私たちの名前は、西欧と同じくファミリーネームとファーストネームですが、イスラーム社会では、ファーストネーム、父の名前、祖父の名前、曾祖父の名前というように、父方の名前が連なっていきます。長ければ長いほど、その家は由緒正しい家柄だということになりますが、公的には祖父の名前までのようです。私たちは発掘を行う際に申請書と一緒に隊員名簿を考古庁に提出します。私でしたら、「スミヨ・ツジムラ」ですが、10年ほど前でしたでしょうか、突然、イスラーム風の名前に変えて申請書を出し直せと言われました。自分の名前、父の名前、祖父の名前、最後に名字です。ところが隊員の中には、祖父の名前が思い出せないという者がいて、国際電話をかけて聞いたりして大変でした。入国カードの記載にも父親の名前を書かされますが、母親の名前を書く欄はありません。
イスラーム教徒の人生の節目となる出来事ついて大塚和夫氏が「ムスリムの人生儀礼」というタイトルでまとめられていますので、私の経験も合わせて簡単に紹介します。

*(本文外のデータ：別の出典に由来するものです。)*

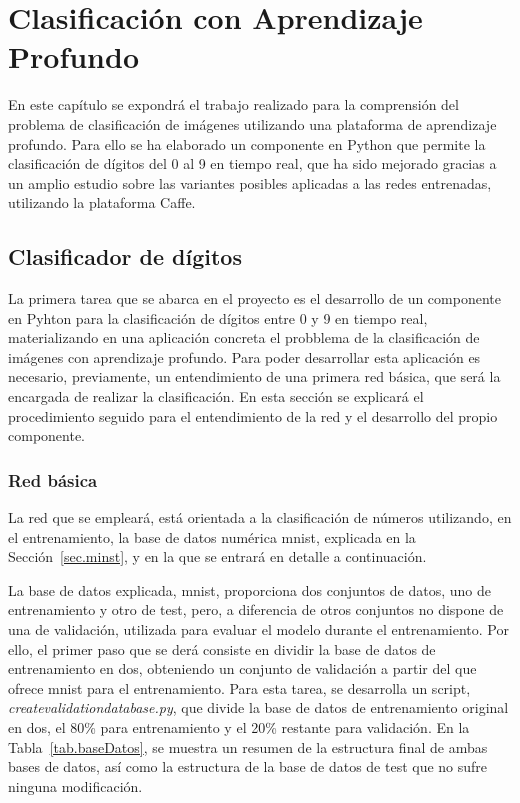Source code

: \chapter{Clasificación con Aprendizaje Profundo}\label{cap.clasificacion}
En este capítulo se expondrá el trabajo realizado para la comprensión del problema de clasificación de imágenes utilizando una plataforma de aprendizaje profundo. Para ello se ha elaborado un componente en Python que permite la clasificación de dígitos del 0 al 9 en tiempo real, que ha sido mejorado gracias a un amplio estudio sobre las variantes posibles aplicadas a las redes entrenadas, utilizando la plataforma Caffe.

\section{Clasificador de dígitos}
La primera tarea que se abarca en el proyecto es el desarrollo de un componente en Pyhton para la clasificación de dígitos entre 0 y 9 en tiempo real, materializando en una aplicación concreta el probblema de la clasificación de imágenes con aprendizaje profundo. Para poder desarrollar esta aplicación es necesario, previamente, un entendimiento de una primera red básica, que será la encargada de realizar la clasificación. En esta sección se explicará el procedimiento seguido para el entendimiento de la red y el desarrollo del propio componente.

\subsection{Red básica}\label{sec.red}
La red que se empleará, está orientada a la clasificación de números utilizando, en el entrenamiento, la base de datos numérica \acrshort{mnist}, explicada en la Sección~\ref{sec.minst}, y en la que se entrará en detalle a continuación.\\
\vspace{-20pt}

La base de datos explicada, \acrshort{mnist}, proporciona dos conjuntos de datos, uno de entrenamiento y otro de test, pero, a diferencia de otros conjuntos no dispone de una de validación, utilizada para evaluar el modelo durante el entrenamiento. Por ello, el primer paso que se derá consiste en dividir la base de datos de entrenamiento en dos, obteniendo un conjunto de validación a partir del que ofrece \acrshort{mnist} para el entrenamiento. Para esta tarea, se desarrolla un script, \textit{createvalidationdatabase.py}, que divide la base de datos de entrenamiento original en dos, el 80\% para entrenamiento y el 20\% restante para validación. En la Tabla~\ref{tab.baseDatos}, se muestra un resumen de la estructura final de ambas bases de datos, así como la estructura de la base de datos de test que no sufre ninguna modificación.\\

まず、誕生後7日目に命名式が行われます。日本のお七夜と似ていますね。参加者は女性たちで、母親、母親の身内、近所の人、それから、私が参加したときには産婆さんも加わっていました。女性たちが部屋の中に円をつくって座って順番に即興の歌を披露します。ほかの女性たちが手拍子を打ち、時折、ザカラートという喜びの声を上げます。結婚式なんかでもよくやるのですが、舌を左右に激しく振るわせて高い音を出します。子供の名前は家族で決めます。村で聞いたところによると、それぞれの名前をつけた幾本かのローソクに火をつけて、一番長く火がともっていたローソクの名前を付けるのだそうです。
次に行われるのが割礼式です。ペニスの先の包皮をはぐだけの簡単な手術で、大体3才くらいまでに行われます。だから、村の散髪屋が商売道具のナイフで切って、赤チンを塗って包帯でくるくると巻いてそれで終わり。1週間ぐらいすれば何ともなくなります。この日はマイクで村中に知らされ、親族、友人がお祝いにかけつけます。西欧社会で行われないものですから、イスラームの習慣と思われがちなのですが、ユダヤ教徒も原始キリスト教の一派も行います。実はエジプト王朝時代のごく早い時期、今から4,300年ぐらい前になりますが、サッカラというところで割礼をしている少年のレリーフ(浮き彫り)が見つかっています。それから、今から4,000年ぐらい前ですか、120人の少年たちの一斉割礼を行ったということが記された資料が残っています。ですから、王朝時代からそういうことが行われていたのであって、決してイスラームに始まったことではありません。